_THE TASK:_ This exercise asks for every record to be output again exactly.

_THE INPUT:_
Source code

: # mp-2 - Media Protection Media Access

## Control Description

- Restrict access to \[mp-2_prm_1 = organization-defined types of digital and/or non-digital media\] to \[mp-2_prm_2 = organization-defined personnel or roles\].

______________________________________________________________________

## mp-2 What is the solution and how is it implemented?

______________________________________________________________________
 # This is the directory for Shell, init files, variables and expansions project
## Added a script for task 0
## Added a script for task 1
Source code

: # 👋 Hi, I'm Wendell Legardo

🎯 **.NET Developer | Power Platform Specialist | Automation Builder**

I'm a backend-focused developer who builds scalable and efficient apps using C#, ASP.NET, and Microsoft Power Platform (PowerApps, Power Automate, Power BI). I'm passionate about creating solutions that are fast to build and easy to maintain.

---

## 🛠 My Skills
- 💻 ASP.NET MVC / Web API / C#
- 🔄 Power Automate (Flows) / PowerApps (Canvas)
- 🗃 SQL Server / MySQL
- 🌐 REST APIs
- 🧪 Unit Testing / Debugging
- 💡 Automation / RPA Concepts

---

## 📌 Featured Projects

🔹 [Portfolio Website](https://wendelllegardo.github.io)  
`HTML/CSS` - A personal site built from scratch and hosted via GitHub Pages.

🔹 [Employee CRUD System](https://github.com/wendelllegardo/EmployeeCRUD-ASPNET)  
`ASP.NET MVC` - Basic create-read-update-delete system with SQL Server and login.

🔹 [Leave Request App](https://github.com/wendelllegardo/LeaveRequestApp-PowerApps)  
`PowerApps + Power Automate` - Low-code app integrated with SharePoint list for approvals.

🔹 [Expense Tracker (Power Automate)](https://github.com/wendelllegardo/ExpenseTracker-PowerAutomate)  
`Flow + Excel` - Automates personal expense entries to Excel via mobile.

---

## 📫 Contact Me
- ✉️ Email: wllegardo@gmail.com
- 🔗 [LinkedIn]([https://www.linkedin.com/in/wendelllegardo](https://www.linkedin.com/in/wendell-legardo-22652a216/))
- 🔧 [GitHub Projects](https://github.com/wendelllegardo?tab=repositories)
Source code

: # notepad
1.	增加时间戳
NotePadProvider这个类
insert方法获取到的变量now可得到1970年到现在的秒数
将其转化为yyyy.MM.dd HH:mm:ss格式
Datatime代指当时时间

_WRITTEN SOLUTION:_
Source code

: # mp-2 - Media Protection Media Access

## Control Description

- Restrict access to \[mp-2_prm_1 = organization-defined types of digital and/or non-digital media\] to \[mp-2_prm_2 = organization-defined personnel or roles\].

______________________________________________________________________

## mp-2 What is the solution and how is it implemented?

______________________________________________________________________
 # This is the directory for Shell, init files, variables and expansions project
## Added a script for task 0
## Added a script for task 1
Source code

: # 👋 Hi, I'm Wendell Legardo

🎯 **.NET Developer | Power Platform Specialist | Automation Builder**

I'm a backend-focused developer who builds scalable and efficient apps using C#, ASP.NET, and Microsoft Power Platform (PowerApps, Power Automate, Power BI). I'm passionate about creating solutions that are fast to build and easy to maintain.

---

## 🛠 My Skills
- 💻 ASP.NET MVC / Web API / C#
- 🔄 Power Automate (Flows) / PowerApps (Canvas)
- 🗃 SQL Server / MySQL
- 🌐 REST APIs
- 🧪 Unit Testing / Debugging
- 💡 Automation / RPA Concepts

---

## 📌 Featured Projects

🔹 [Portfolio Website](https://wendelllegardo.github.io)  
`HTML/CSS` - A personal site built from scratch and hosted via GitHub Pages.

🔹 [Employee CRUD System](https://github.com/wendelllegardo/EmployeeCRUD-ASPNET)  
`ASP.NET MVC` - Basic create-read-update-delete system with SQL Server and login.

🔹 [Leave Request App](https://github.com/wendelllegardo/LeaveRequestApp-PowerApps)  
`PowerApps + Power Automate` - Low-code app integrated with SharePoint list for approvals.

🔹 [Expense Tracker (Power Automate)](https://github.com/wendelllegardo/ExpenseTracker-PowerAutomate)  
`Flow + Excel` - Automates personal expense entries to Excel via mobile.

---

## 📫 Contact Me
- ✉️ Email: wllegardo@gmail.com
- 🔗 [LinkedIn]([https://www.linkedin.com/in/wendelllegardo](https://www.linkedin.com/in/wendell-legardo-22652a216/))
- 🔧 [GitHub Projects](https://github.com/wendelllegardo?tab=repositories)
Source code

: # notepad
1.	增加时间戳
NotePadProvider这个类
insert方法获取到的变量now可得到1970年到现在的秒数
将其转化为yyyy.MM.dd HH:mm:ss格式
Datatime代指当时时间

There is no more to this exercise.